Duly Executed: Everything You Need to Know
“Duly executed” is a phrase used to summarily state that all the relevant, legal, formal requirements involved in the signing of a binding agreement are complete. 3 min read updated on September 19, 2022
“Duly executed” is a phrase used to summarily state that all the relevant, legal, formal requirements involved in the signing of a binding agreement are complete. Some examples of such requirements are:
- Signatures.
- Witnesses.
- Publication of notice.
- Anti-fraud protection by the Notary Public.
Some examples of documents referred to as duly executed are:
- Deeds.
- Wills.
- Governmental enactments.
- Contracts (generally).
A Look at “Duly”
As defined by Black's Law Dictionary, “duly” is an adverb that means “In a proper manner; according to legal requirements.” But often, the verb phrase or verb that “duly” modifies includes the idea of “in a proper manner,” which makes duly a needless repetition in some documented, legal expressions. For instance, if a document reads, “The implementation and delivery by such entity of this contract have been duly authorized by every relevant corporate proceeding,” using the word “duly” becomes unnecessary repetition because if something receives authorization, it was properly granted consent. If the proper procedures weren't duly followed, there would have been no authorization.

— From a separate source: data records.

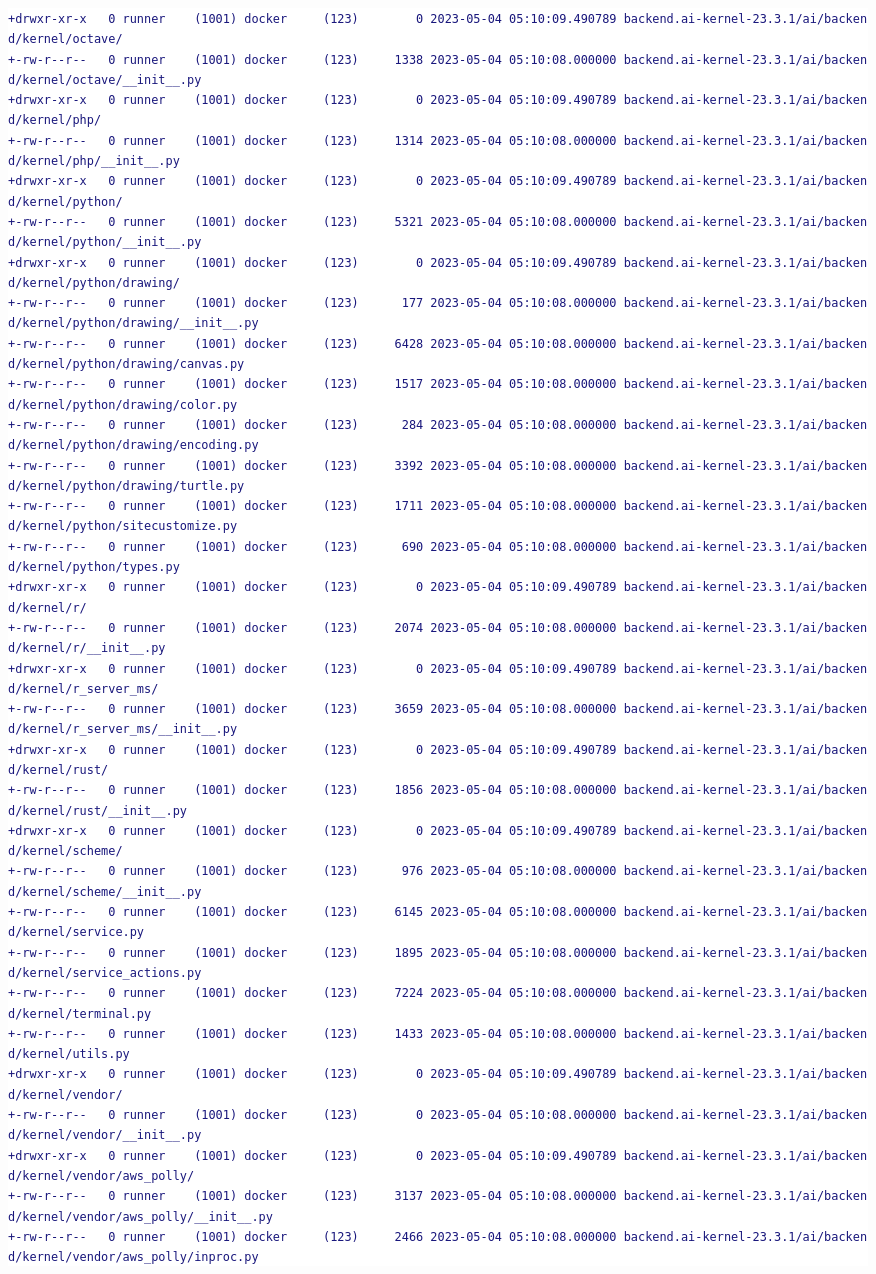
 ```diff
+drwxr-xr-x   0 runner    (1001) docker     (123)        0 2023-05-04 05:10:09.490789 backend.ai-kernel-23.3.1/ai/backend/kernel/octave/
+-rw-r--r--   0 runner    (1001) docker     (123)     1338 2023-05-04 05:10:08.000000 backend.ai-kernel-23.3.1/ai/backend/kernel/octave/__init__.py
+drwxr-xr-x   0 runner    (1001) docker     (123)        0 2023-05-04 05:10:09.490789 backend.ai-kernel-23.3.1/ai/backend/kernel/php/
+-rw-r--r--   0 runner    (1001) docker     (123)     1314 2023-05-04 05:10:08.000000 backend.ai-kernel-23.3.1/ai/backend/kernel/php/__init__.py
+drwxr-xr-x   0 runner    (1001) docker     (123)        0 2023-05-04 05:10:09.490789 backend.ai-kernel-23.3.1/ai/backend/kernel/python/
+-rw-r--r--   0 runner    (1001) docker     (123)     5321 2023-05-04 05:10:08.000000 backend.ai-kernel-23.3.1/ai/backend/kernel/python/__init__.py
+drwxr-xr-x   0 runner    (1001) docker     (123)        0 2023-05-04 05:10:09.490789 backend.ai-kernel-23.3.1/ai/backend/kernel/python/drawing/
+-rw-r--r--   0 runner    (1001) docker     (123)      177 2023-05-04 05:10:08.000000 backend.ai-kernel-23.3.1/ai/backend/kernel/python/drawing/__init__.py
+-rw-r--r--   0 runner    (1001) docker     (123)     6428 2023-05-04 05:10:08.000000 backend.ai-kernel-23.3.1/ai/backend/kernel/python/drawing/canvas.py
+-rw-r--r--   0 runner    (1001) docker     (123)     1517 2023-05-04 05:10:08.000000 backend.ai-kernel-23.3.1/ai/backend/kernel/python/drawing/color.py
+-rw-r--r--   0 runner    (1001) docker     (123)      284 2023-05-04 05:10:08.000000 backend.ai-kernel-23.3.1/ai/backend/kernel/python/drawing/encoding.py
+-rw-r--r--   0 runner    (1001) docker     (123)     3392 2023-05-04 05:10:08.000000 backend.ai-kernel-23.3.1/ai/backend/kernel/python/drawing/turtle.py
+-rw-r--r--   0 runner    (1001) docker     (123)     1711 2023-05-04 05:10:08.000000 backend.ai-kernel-23.3.1/ai/backend/kernel/python/sitecustomize.py
+-rw-r--r--   0 runner    (1001) docker     (123)      690 2023-05-04 05:10:08.000000 backend.ai-kernel-23.3.1/ai/backend/kernel/python/types.py
+drwxr-xr-x   0 runner    (1001) docker     (123)        0 2023-05-04 05:10:09.490789 backend.ai-kernel-23.3.1/ai/backend/kernel/r/
+-rw-r--r--   0 runner    (1001) docker     (123)     2074 2023-05-04 05:10:08.000000 backend.ai-kernel-23.3.1/ai/backend/kernel/r/__init__.py
+drwxr-xr-x   0 runner    (1001) docker     (123)        0 2023-05-04 05:10:09.490789 backend.ai-kernel-23.3.1/ai/backend/kernel/r_server_ms/
+-rw-r--r--   0 runner    (1001) docker     (123)     3659 2023-05-04 05:10:08.000000 backend.ai-kernel-23.3.1/ai/backend/kernel/r_server_ms/__init__.py
+drwxr-xr-x   0 runner    (1001) docker     (123)        0 2023-05-04 05:10:09.490789 backend.ai-kernel-23.3.1/ai/backend/kernel/rust/
+-rw-r--r--   0 runner    (1001) docker     (123)     1856 2023-05-04 05:10:08.000000 backend.ai-kernel-23.3.1/ai/backend/kernel/rust/__init__.py
+drwxr-xr-x   0 runner    (1001) docker     (123)        0 2023-05-04 05:10:09.490789 backend.ai-kernel-23.3.1/ai/backend/kernel/scheme/
+-rw-r--r--   0 runner    (1001) docker     (123)      976 2023-05-04 05:10:08.000000 backend.ai-kernel-23.3.1/ai/backend/kernel/scheme/__init__.py
+-rw-r--r--   0 runner    (1001) docker     (123)     6145 2023-05-04 05:10:08.000000 backend.ai-kernel-23.3.1/ai/backend/kernel/service.py
+-rw-r--r--   0 runner    (1001) docker     (123)     1895 2023-05-04 05:10:08.000000 backend.ai-kernel-23.3.1/ai/backend/kernel/service_actions.py
+-rw-r--r--   0 runner    (1001) docker     (123)     7224 2023-05-04 05:10:08.000000 backend.ai-kernel-23.3.1/ai/backend/kernel/terminal.py
+-rw-r--r--   0 runner    (1001) docker     (123)     1433 2023-05-04 05:10:08.000000 backend.ai-kernel-23.3.1/ai/backend/kernel/utils.py
+drwxr-xr-x   0 runner    (1001) docker     (123)        0 2023-05-04 05:10:09.490789 backend.ai-kernel-23.3.1/ai/backend/kernel/vendor/
+-rw-r--r--   0 runner    (1001) docker     (123)        0 2023-05-04 05:10:08.000000 backend.ai-kernel-23.3.1/ai/backend/kernel/vendor/__init__.py
+drwxr-xr-x   0 runner    (1001) docker     (123)        0 2023-05-04 05:10:09.490789 backend.ai-kernel-23.3.1/ai/backend/kernel/vendor/aws_polly/
+-rw-r--r--   0 runner    (1001) docker     (123)     3137 2023-05-04 05:10:08.000000 backend.ai-kernel-23.3.1/ai/backend/kernel/vendor/aws_polly/__init__.py
+-rw-r--r--   0 runner    (1001) docker     (123)     2466 2023-05-04 05:10:08.000000 backend.ai-kernel-23.3.1/ai/backend/kernel/vendor/aws_polly/inproc.py
```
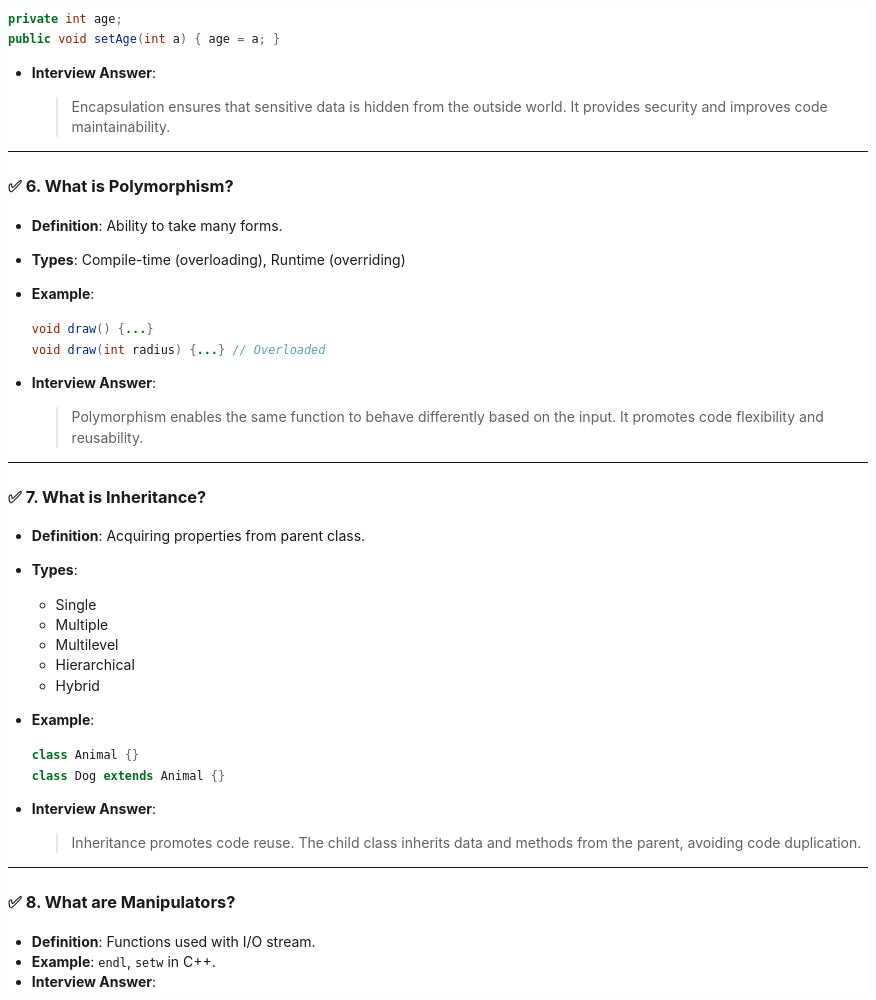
   ```java
  private int age;
  public void setAge(int a) { age = a; }
  ```
* **Interview Answer**:

  > Encapsulation ensures that sensitive data is hidden from the outside world. It provides security and improves code maintainability.

---

### ✅ 6. What is Polymorphism?

* **Definition**: Ability to take many forms.
* **Types**: Compile-time (overloading), Runtime (overriding)
* **Example**:

  ```java
  void draw() {...}
  void draw(int radius) {...} // Overloaded
  ```
* **Interview Answer**:

  > Polymorphism enables the same function to behave differently based on the input. It promotes code flexibility and reusability.

---

### ✅ 7. What is Inheritance?

* **Definition**: Acquiring properties from parent class.
* **Types**:

  * Single
  * Multiple
  * Multilevel
  * Hierarchical
  * Hybrid
* **Example**:

  ```java
  class Animal {}
  class Dog extends Animal {}
  ```
* **Interview Answer**:

  > Inheritance promotes code reuse. The child class inherits data and methods from the parent, avoiding code duplication.

---

### ✅ 8. What are Manipulators?

* **Definition**: Functions used with I/O stream.
* **Example**: `endl`, `setw` in C++.
* **Interview Answer**:
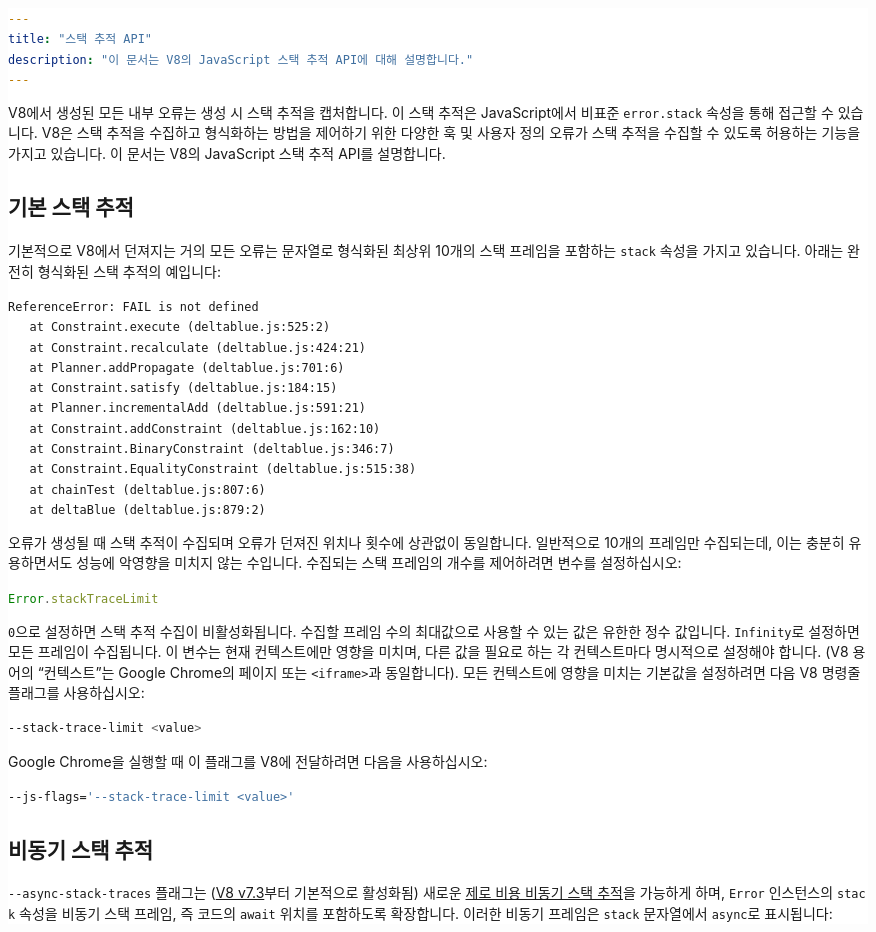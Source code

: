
 ```yaml
---
title: "스택 추적 API"
description: "이 문서는 V8의 JavaScript 스택 추적 API에 대해 설명합니다."
---
```

V8에서 생성된 모든 내부 오류는 생성 시 스택 추적을 캡처합니다. 이 스택 추적은 JavaScript에서 비표준 `error.stack` 속성을 통해 접근할 수 있습니다. V8은 스택 추적을 수집하고 형식화하는 방법을 제어하기 위한 다양한 훅 및 사용자 정의 오류가 스택 추적을 수집할 수 있도록 허용하는 기능을 가지고 있습니다. 이 문서는 V8의 JavaScript 스택 추적 API를 설명합니다.

## 기본 스택 추적

기본적으로 V8에서 던져지는 거의 모든 오류는 문자열로 형식화된 최상위 10개의 스택 프레임을 포함하는 `stack` 속성을 가지고 있습니다. 아래는 완전히 형식화된 스택 추적의 예입니다:

```
ReferenceError: FAIL is not defined
   at Constraint.execute (deltablue.js:525:2)
   at Constraint.recalculate (deltablue.js:424:21)
   at Planner.addPropagate (deltablue.js:701:6)
   at Constraint.satisfy (deltablue.js:184:15)
   at Planner.incrementalAdd (deltablue.js:591:21)
   at Constraint.addConstraint (deltablue.js:162:10)
   at Constraint.BinaryConstraint (deltablue.js:346:7)
   at Constraint.EqualityConstraint (deltablue.js:515:38)
   at chainTest (deltablue.js:807:6)
   at deltaBlue (deltablue.js:879:2)
```

오류가 생성될 때 스택 추적이 수집되며 오류가 던져진 위치나 횟수에 상관없이 동일합니다. 일반적으로 10개의 프레임만 수집되는데, 이는 충분히 유용하면서도 성능에 악영향을 미치지 않는 수입니다. 수집되는 스택 프레임의 개수를 제어하려면 변수를 설정하십시오:

```js
Error.stackTraceLimit
```

`0`으로 설정하면 스택 추적 수집이 비활성화됩니다. 수집할 프레임 수의 최대값으로 사용할 수 있는 값은 유한한 정수 값입니다. `Infinity`로 설정하면 모든 프레임이 수집됩니다. 이 변수는 현재 컨텍스트에만 영향을 미치며, 다른 값을 필요로 하는 각 컨텍스트마다 명시적으로 설정해야 합니다. (V8 용어의 “컨텍스트”는 Google Chrome의 페이지 또는 `<iframe>`과 동일합니다). 모든 컨텍스트에 영향을 미치는 기본값을 설정하려면 다음 V8 명령줄 플래그를 사용하십시오:

```bash
--stack-trace-limit <value>
```

Google Chrome을 실행할 때 이 플래그를 V8에 전달하려면 다음을 사용하십시오:

```bash
--js-flags='--stack-trace-limit <value>'
```

## 비동기 스택 추적

`--async-stack-traces` 플래그는 ([V8 v7.3](https://v8.dev/blog/v8-release-73#async-stack-traces)부터 기본적으로 활성화됨) 새로운 [제로 비용 비동기 스택 추적](https://bit.ly/v8-zero-cost-async-stack-traces)을 가능하게 하며, `Error` 인스턴스의 `stack` 속성을 비동기 스택 프레임, 즉 코드의 `await` 위치를 포함하도록 확장합니다. 이러한 비동기 프레임은 `stack` 문자열에서 `async`로 표시됩니다:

Another example where the use of “duly” is an unnecessary repetition would be in the phrase “duly signed.” A third example is as follows: “Notices and every other form of communication defined as acceptable in this contract are duly given when sent via a registered mail with a requested return receipt, prepaid postage, and addressed to the concerned addresses provided.” In this example, the use of “duly” is unnecessary repetition because what's needed to provide notice or communicate information in the contract is specifically stated. That means all notices that satisfy the stated requirements are properly (or duly) given.
Power of Attorney
A power of attorney is a legal document that grants one entity the authority to legally stand for another. When one gives somebody a power of attorney, any agreement they sign on the authorizer's behalf will be duly executed and is legally valid. But in some situations, you aren't allowed to sign a corporate agreement through a power of attorney. Whether the authorized person (also referred to as an “attorney in fact”) can sign a corporate document on one's behalf or not depends on the kind of power of attorney one chooses to authorize.
Kinds of Power of Attorney
A limited power of attorney gives consent to only sign particular documents for a restricted time frame. Furthermore, one's attorney in fact can't sign any corporate document with a limited power of attorney except the document is particularly given legal consent in the parties' agreement of limited power of attorney.
However, when an attorney in fact has a general power of attorney, they have a broad authorization to stand for another entity and can sign corporate documents for them. The right to form and implement contracts has security by law, but no one party to the contract has a greater level of legal protection than the other.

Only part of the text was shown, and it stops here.